The difference is that Johnson left the Republican Party, after winning two terms as governor of New Mexico, to seek the Libertarian Party nomination for president this year. Paul, a U.S. representative from Texas who was the Libertarian Party’s presidential nominee in 1988, is running behind three others for the Republican nomination.
Johnson, on a stop this morning in Salem, conceded it will be tough to win enough support to merit a place on the debate stage with Democratic President Barack Obama and Republican Mitt Romney.
“But I think these days are unique, and the problems are so daunting and not being addressed by either of the two major parties,” Johnson said.
“I believe we are going to experience a collapse unless we get our spending under control.”
Johnson said he has about 9 percent support in recent surveys, but that 80 percent of voters said they would consider a third-party alternative.
Johnson said he would submit a balanced federal budget by slashing military and related spending, and by giving states block grants to manage Medicare and Medicaid, the largest programs of health care for people over 65 and those with low incomes.

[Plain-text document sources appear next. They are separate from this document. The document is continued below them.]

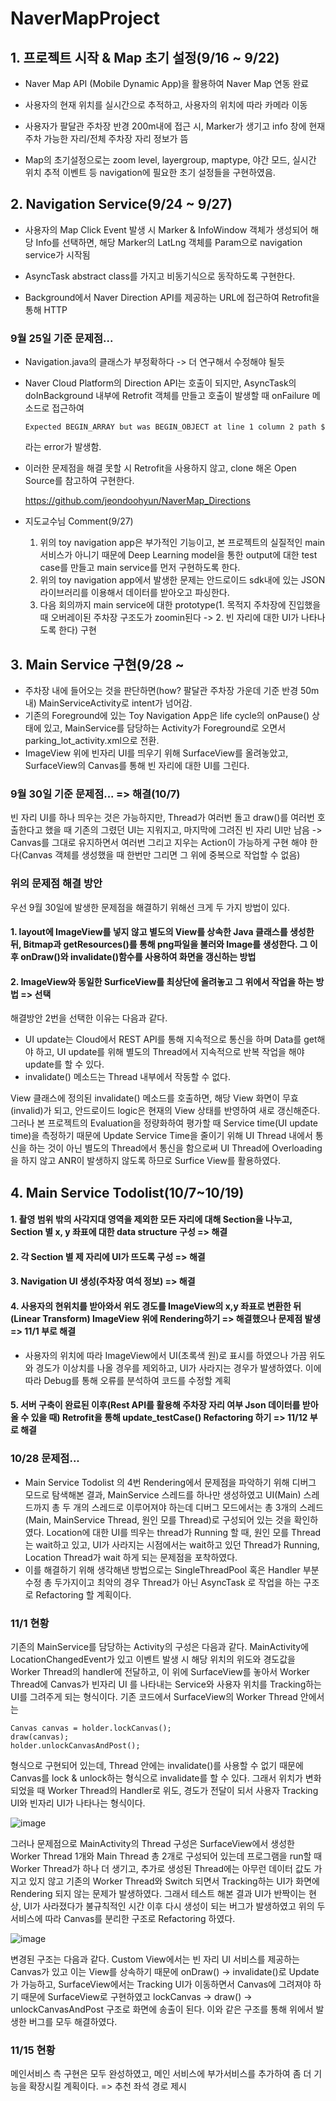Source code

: # NaverMapProject

## 1. 프로젝트 시작 & Map 초기 설정(9/16 ~ 9/22)
- Naver Map API (Mobile Dynamic App)을 활용하여 Naver Map 연동 완료

- 사용자의 현재 위치를 실시간으로 추적하고, 사용자의 위치에 따라 카메라 이동

- 사용자가 팔달관 주차장 반경 200m내에 접근 시, Marker가 생기고 info 창에 현재 주차 가능한 자리/전체 주차장 자리 정보가 뜸

- Map의 초기설정으로는 zoom level, layergroup, maptype, 야간 모드, 실시간 위치 추적 이벤트 등 navigation에 필요한 초기 설정들을 구현하였음.



## 2. Navigation Service(9/24 ~ 9/27)
- 사용자의 Map Click Event 발생 시 Marker & InfoWindow 객체가 생성되어 해당 Info를 선택하면, 해당 Marker의 LatLng 객체를 Param으로 
navigation service가 시작됨

- AsyncTask abstract class를 가지고 비동기식으로 동작하도록 구현한다. 
 
- Background에서 Naver Direction API를 제공하는 URL에 접근하여 Retrofit을 통해 HTTP 

### 9월 25일 기준 문제점...
- Navigation.java의 클래스가 부정확하다 -> 더 연구해서 수정해야 될듯
- Naver Cloud Platform의 Direction API는 호출이 되지만, AsyncTask의 doInBackground 내부에 Retrofit 객체를 만들고 호출이 발생할 때 onFailure 메소드로 접근하여 
  
      Expected BEGIN_ARRAY but was BEGIN_OBJECT at line 1 column 2 path $ 
  
  라는 error가 발생함.
  
- 이러한 문제점을 해결 못할 시 Retrofit을 사용하지 않고, clone 해온 Open Source를 참고하여 구현한다.

    https://github.com/jeondoohyun/NaverMap_Directions
    
- 지도교수님 Comment(9/27) 
    1. 위의 toy navigation app은 부가적인 기능이고, 본 프로젝트의 실질적인 main 서비스가 아니기 때문에 Deep Learning model을 통한 output에 대한 test case를 만들고 main service를 먼저 구현하도록 한다.
    2. 위의 toy navigation app에서 발생한 문제는 안드로이드 sdk내에 있는 JSON 라이브러리를 이용해서 데이터를 받아오고 파싱한다.
    3. 다음 회의까지 main service에 대한 prototype(1. 목적지 주차장에 진입했을 때 오버레이된 주차장 구조도가 zoomin된다 -> 2. 빈 자리에 대한 UI가 나타나도록 한다) 구현    
    
    
    
## 3. Main Service 구현(9/28 ~
- 주차장 내에 들어오는 것을 판단하면(how? 팔달관 주차장 가운데 기준 반경 50m 내) MainServiceActivity로 intent가 넘어감.
- 기존의 Foreground에 있는 Toy Navigation App은 life cycle의 onPause() 상태에 있고, MainService를 담당하는 Activity가 Foreground로 오면서 parking_lot_activity.xml으로 전환.
- ImageView 위에 빈자리 UI를 띄우기 위해 SurfaceView를 올려놓았고, SurfaceView의 Canvas를 통해 빈 자리에 대한 UI를 그린다.

### 9월 30일 기준 문제점...     => 해결(10/7)
빈 자리 UI를 하나 띄우는 것은 가능하지만, Thread가 여러번 돌고 draw()를 여러번 호출한다고 했을 때 기존의 그렸던 UI는 지워지고, 마지막에 그려진 빈 자리 UI만 남음
-> Canvas를 그대로 유지하면서 여러번 그리고 지우는 Action이 가능하게 구현 해야 한다(Canvas 객체를 생성했을 때 한번만 그리면 그 위에 중복으로 작업할 수 없음)

### 위의 문제점 해결 방안 
우선 9월 30일에 발생한 문제점을 해결하기 위해선 크게 두 가지 방법이 있다.

#### 1. layout에 ImageView를 넣지 않고 별도의 View를 상속한 Java 클래스를 생성한 뒤, Bitmap과 getResources()를 통해 png파일을 불러와 Image를 생성한다. 그 이후 onDraw()와 invalidate()함수를 사용하여 화면을 갱신하는 방법

#### 2. ImageView와 동일한 SurficeView를 최상단에 올려놓고 그 위에서 작업을 하는 방법 => 선택

해결방안 2번을 선택한 이유는 다음과 같다.
- UI update는 Cloud에서 REST API를 통해 지속적으로 통신을 하며 Data를 get해야 하고, UI update를 위해 별도의 Thread에서 지속적으로 반복 작업을 해야 update를 할 수 있다.
- invalidate() 메소드는 Thread 내부에서 작동할 수 없다.

View 클래스에 정의된 invalidate() 메소드를 호출하면, 해당 View 화면이 무효(invalid)가 되고, 안드로이드 logic은 현재의 View 상태를 반영하여 새로 갱신해준다. 
그러나 본 프로젝트의 Evaluation을 정량화하여 평가할 때 Service time(UI update time)을 측정하기 때문에 Update Service Time을 줄이기 위해 UI Thread 내에서 통신을 하는 것이 아닌 별도의 Thread에서 통신을 함으로써 UI Thread에 Overloading을 하지 않고 ANR이 발생하지 않도록 하므로 Surfice View를 활용하였다. 



## 4. Main Service Todolist(10/7~10/19)
#### 1. 촬영 범위 밖의 사각지대 영역을 제외한 모든 자리에 대해 Section을 나누고, Section 별 x, y 좌표에 대한 data structure 구성 => 해결

#### 2. 각 Section 별 제 자리에 UI가 뜨도록 구성 => 해결

#### 3. Navigation UI 생성(주차장 여석 정보) => 해결

#### 4. 사용자의 현위치를 받아와서 위도 경도를 ImageView의 x,y 좌표로 변환한 뒤(Linear Transform) ImageView 위에 Rendering하기 => 해결했으나 문제점 발생 => 11/1 부로 해결
- 사용자의 위치에 따라 ImageView에서 UI(초록색 원)로 표시를 하였으나 가끔 위도와 경도가 이상치를 나올 경우를 제외하고, UI가 사라지는 경우가 발생하였다. 이에 따라 Debug를 통해 오류를 분석하여 코드를 수정할 계획 

#### 5. 서버 구축이 완료된 이후(Rest API를 활용해 주차장 자리 여부 Json 데이터를 받아올 수 있을 때) Retrofit을 통해 update_testCase() Refactoring 하기 => 11/12 부로 해결


### 10/28 문제점...
- Main Service Todolist 의 4번 Rendering에서 문제점을 파악하기 위해 디버그 모드로 탐색해본 결과, MainService 스레드를 하나만 생성하였고 UI(Main) 스레드까지 총 두 개의 스레드로 이루어져야 하는데 디버그 모드에서는 총 3개의 스레드(Main, MainService Thread, 원인 모를 Thread)로 구성되어 있는 것을 확인하였다. Location에 대한 UI를 띄우는 thread가 Running 할 때, 원인 모를 Thread는 wait하고 있고, UI가 사라지는 시점에서는 wait하고 있던 Thread가 Running, Location Thread가 wait 하게 되는 문제점을 포착하였다. 
- 이를 해결하기 위해 생각해낸 방법으로는 SingleThreadPool 혹은 Handler 부분 수정 총 두가지이고 최악의 경우 Thread가 아닌 AsyncTask 로 작업을 하는 구조로 Refactoring 할 계획이다.


### 11/1 현황
기존의 MainService를 담당하는 Activity의 구성은 다음과 같다. MainActivity에 LocationChangedEvent가 있고 이벤트 발생 시 해당 위치의 위도와 경도값을 Worker Thread의 handler에 전달하고, 이 위에 SurfaceView를 놓아서 Worker Thread에 Canvas가 빈자리 UI 를 나타내는 Service와 사용자 위치를 Tracking하는 UI를 그려주게 되는 형식이다. 기존 코드에서 SurfaceView의 Worker Thread 안에서는 

    Canvas canvas = holder.lockCanvas();
    draw(canvas);
    holder.unlockCanvasAndPost();
    
형식으로 구현되어 있는데, Thread 안에는 invalidate()를 사용할 수 없기 때문에 Canvas를 lock & unlock하는 형식으로 invalidate를 할 수 있다. 그래서 위치가 변화되었을 때 Worker Thread의 Handler로 위도, 경도가 전달이 되서 사용자 Tracking UI와 빈자리 UI가 나타나는 형식이다. 



![image](https://user-images.githubusercontent.com/77181865/139779240-562ab4ea-9ae8-4c6e-9e91-eb8fc40e152d.png)



그러나 문제점으로 MainActivity의 Thread 구성은 SurfaceView에서 생성한 Worker Thread 1개와 Main Thread 총 2개로 구성되어 있는데 프로그램을 run할 때 Worker Thread가 하나 더 생기고, 추가로 생성된 Thread에는 아무런 데이터 값도 가지고 있지 않고 기존의 Worker Thread와 Switch 되면서 Tracking하는 UI가 화면에 Rendering 되지 않는 문제가 발생하였다. 그래서 테스트 해본 결과 UI가 반짝이는 현상, UI가 사라졌다가 불규칙적인 시간 이후 다시 생성이 되는 버그가 발생하였고 위의 두 서비스에 따라 Canvas를 분리한 구조로 Refactoring 하였다.



![image](https://user-images.githubusercontent.com/77181865/139795125-0c76b2cf-7d9a-40ba-bce6-3e2ddc978816.png)



변경된 구조는 다음과 같다. Custom View에서는 빈 자리 UI 서비스를 제공하는 Canvas가 있고 이는 View를 상속하기 때문에 onDraw() -> invalidate()로 Update가 가능하고, 
SurfaceView에서는 Tracking UI가 이동하면서 Canvas에 그려져야 하기 때문에 SurfaceView로 구현하였고 lockCanvas -> draw() -> unlockCanvasAndPost 구조로 화면에 송출이 된다. 
이와 같은 구조를 통해 위에서 발생한 버그를 모두 해결하였다. 





### 11/15 현황 
메인서비스 측 구현은 모두 완성하였고, 메인 서비스에 부가서비스를 추가하여 좀 더 기능을 확장시킬 계획이다. => 추천 좌석 경로 제시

He said he would veto legislation whose costs exceeds projected income — this from a governor who vetoed 750 bills during his eight years as governor from 1995 to 2003. He vetoed 200 of those bills his first year.
Despite his fiscal conservatism as governor and as a presidential candidate, Johnson has embraced libertarian principles.
At the start of his second term in 1999, he endorsed legalization of marijuana. Johnson said his score on a recent report card by the American Civil Liberties Union was greater than those of Paul, Obama, or Romney.
The Libertarian Party, which has fielded presidential candidates since 1972, will hold its nominating convention May 5-6 in Las Vegas.
Johnson, 59, built his own construction business in New Mexico before he turned to politics in 1994 by unseating a Democratic governor. He won re-election by 55 percent in 1998.
Johnson said Paul’s campaign still has value even if it does not win Paul the Republican nomination.
“When people hear the same message from a couple of different sources, I think the message resonates — and there is a better understanding of what that message is,” Johnson said. “But it needs to be more than him — or me.”